Estos agoreros de lo debido, lo actual, lo trendy y lo ‘necesario’ son los nigromantes que avivan los cadáveres económicos de una juventud precaria que termina comprando por encima de sus posibilidades. Patrocinadores del lujo para una audiencia de economato, encarnados por nombres como Chiara Ferragni y las hermanas Cuesta. Ah, y lejos de esto sonar, por favor, a lo Elisa Beni… porque una cosa es comparar unas cañas con la entrada de una casa y otra bien distinta, apurar el alquiler por una joyita, da igual cual sea su naturaleza.

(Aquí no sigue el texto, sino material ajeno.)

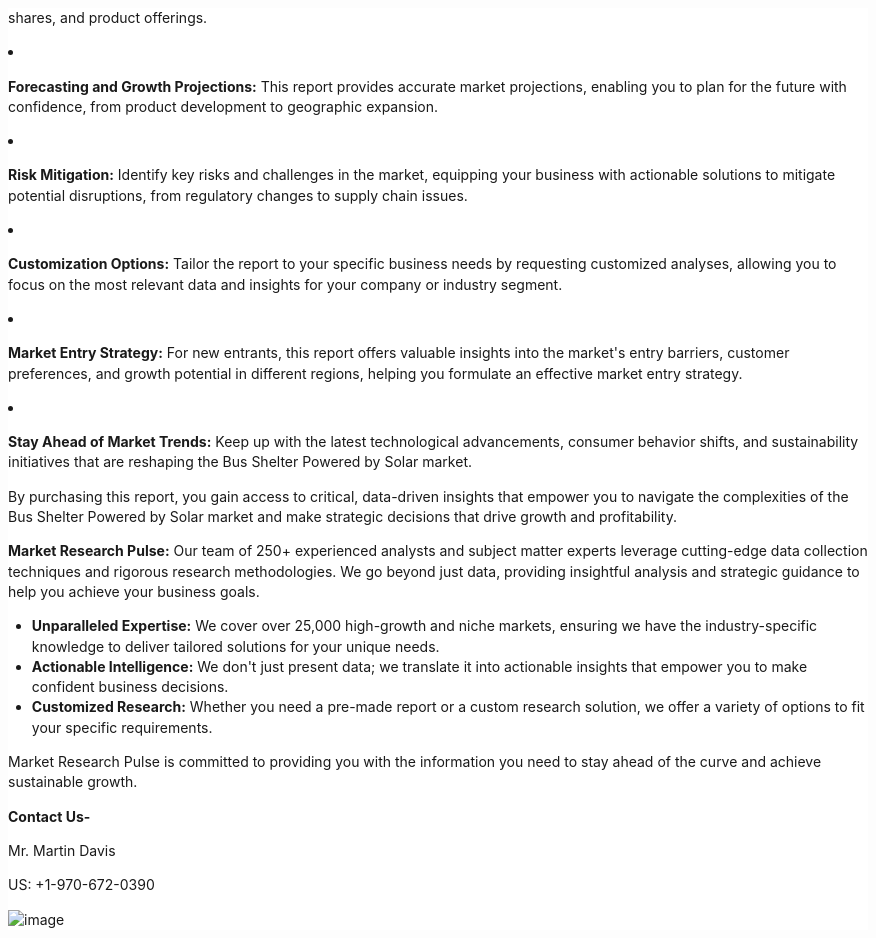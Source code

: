 shares, and product offerings.</p></li><li><p><strong>Forecasting and Growth Projections:</strong> This report provides accurate market projections, enabling you to plan for the future with confidence, from product development to geographic expansion.</p></li><li><p><strong>Risk Mitigation:</strong> Identify key risks and challenges in the market, equipping your business with actionable solutions to mitigate potential disruptions, from regulatory changes to supply chain issues.</p></li><li><p><strong>Customization Options:</strong> Tailor the report to your specific business needs by requesting customized analyses, allowing you to focus on the most relevant data and insights for your company or industry segment.</p></li><li><p><strong>Market Entry Strategy:</strong> For new entrants, this report offers valuable insights into the market's entry barriers, customer preferences, and growth potential in different regions, helping you formulate an effective market entry strategy.</p></li><li><p><strong>Stay Ahead of Market Trends:</strong> Keep up with the latest technological advancements, consumer behavior shifts, and sustainability initiatives that are reshaping the Bus Shelter Powered by Solar market.</p></li></ol><p>By purchasing this report, you gain access to critical, data-driven insights that empower you to navigate the complexities of the Bus Shelter Powered by Solar market and make strategic decisions that drive growth and profitability.</p><p><strong>Market Research Pulse:</strong>&nbsp;Our team of 250+ experienced analysts and subject matter experts leverage cutting-edge data collection techniques and rigorous research methodologies. We go beyond just data, providing insightful analysis and strategic guidance to help you achieve your business goals.</p><ul><li><strong>Unparalleled Expertise:</strong>&nbsp;We cover over 25,000 high-growth and niche markets, ensuring we have the industry-specific knowledge to deliver tailored solutions for your unique needs.</li><li><strong>Actionable Intelligence:</strong>&nbsp;We don't just present data; we translate it into actionable insights that empower you to make confident business decisions.</li><li><strong>Customized Research:</strong>&nbsp;Whether you need a pre-made report or a custom research solution, we offer a variety of options to fit your specific requirements.</li></ul><p>Market Research Pulse is committed to providing you with the information you need to stay ahead of the curve and achieve sustainable growth.</p><p><strong>Contact Us-</strong></p><p>Mr. Martin Davis</p><p>US: +1-970-672-0390</p>
![image](https://github.com/user-attachments/assets/191f8711-dae0-4ec6-bdad-01eea467f332)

Además, no solo los aspirantes al pódium adquisitivo van al encuentro de estos fetiches telefónicos, de esa metadona calidade, para descolgarse de las responsabilidades del mundo físico que los rodea. También lo hacen quienes descargan proclamas anticonsumistas o se encaman con partidos que llevan por bandera una lucha encarnada, como en ningún otro objeto, en los celulares diamantinos. Porque molar, en estos términos, no sabe de ideología. Y la obsolescencia social de la tecnología móvil, radicada en el trabajo, las amistades y las modas, es hoy más poderosa que los principios.

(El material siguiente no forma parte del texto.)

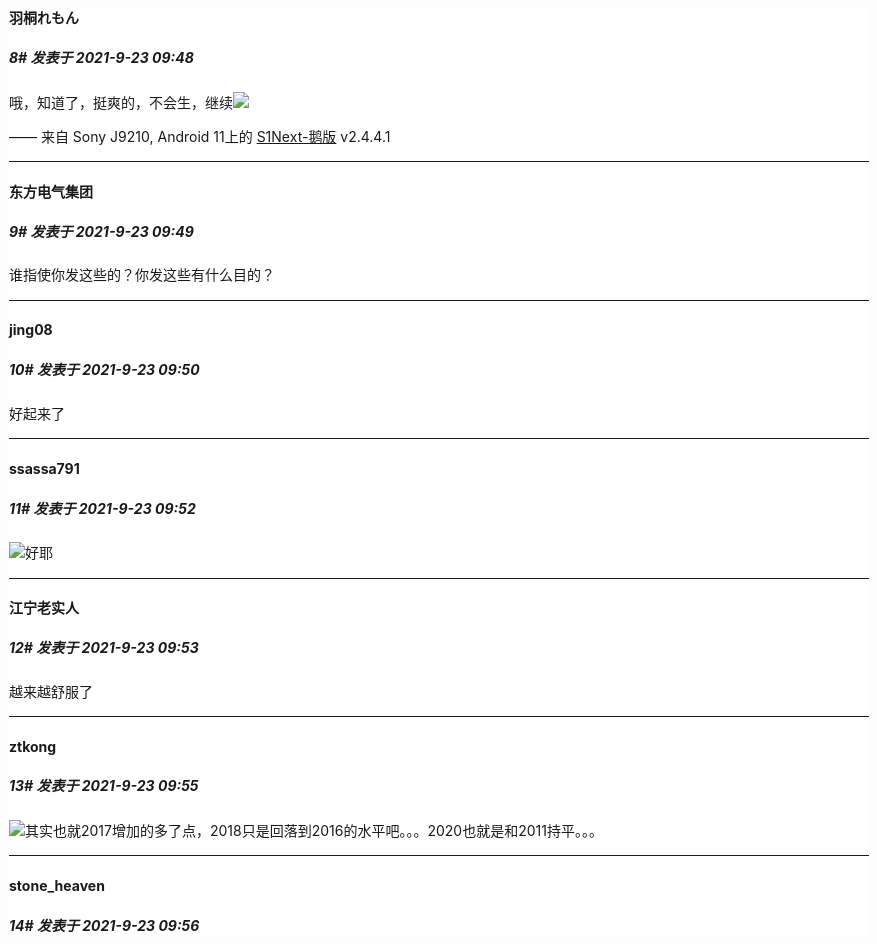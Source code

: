 ####  羽桐れもん  
##### 8#       发表于 2021-9-23 09:48


哦，知道了，挺爽的，不会生，继续<img src="https://static.saraba1st.com/image/smiley/face2017/057.png" referrerpolicy="no-referrer">

—— 来自 Sony J9210, Android 11上的 [S1Next-鹅版](https://github.com/ykrank/S1-Next/releases) v2.4.4.1


*****

####  东方电气集团  
##### 9#       发表于 2021-9-23 09:49


谁指使你发这些的？你发这些有什么目的？


*****

####  jing08  
##### 10#       发表于 2021-9-23 09:50


好起来了


*****

####  ssassa791  
##### 11#       发表于 2021-9-23 09:52


<img src="https://static.saraba1st.com/image/smiley/face2017/067.png" referrerpolicy="no-referrer">好耶


*****

####  江宁老实人  
##### 12#       发表于 2021-9-23 09:53


越来越舒服了


*****

####  ztkong  
##### 13#       发表于 2021-9-23 09:55


<img src="https://static.saraba1st.com/image/smiley/face2017/001.png" referrerpolicy="no-referrer">其实也就2017增加的多了点，2018只是回落到2016的水平吧。。。2020也就是和2011持平。。。


*****

####  stone_heaven  
##### 14#       发表于 2021-9-23 09:56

La necesidad brota por las cabezas como un infecto murciélago, designando prioridades de lo más variopintas. Algún aparato tecnológico de los más caros corona, sino puebla, el ranquin de gran parte de la población. Son rascacielos de esperanza hacia una vida mejor, señales eléctricas bautizando el estatus deseado o caprichos libidinales a los que ya no se puede renunciar.
Pero, que nadie se engañe, aquí el consumidor no gana sino una adicción. Es lo que tienen las drogas; en dosis controladas, liberan la mente, enriquecen el espíritu y sirven de montura hacia plácidos edenes. Pero al dealer no le interesa el control. Le interesa la dependencia, le interesa que el consumidor se sienta bien consigo mismo sólo a través de su material. Ahí reside el beneficio, y los móviles más caros del mercado, como la adormidera pura, doblegan la voluntad. Alumbrando, en consecuencia, un precariado 5G o toxicómanos en jaulas de oro telefónicas.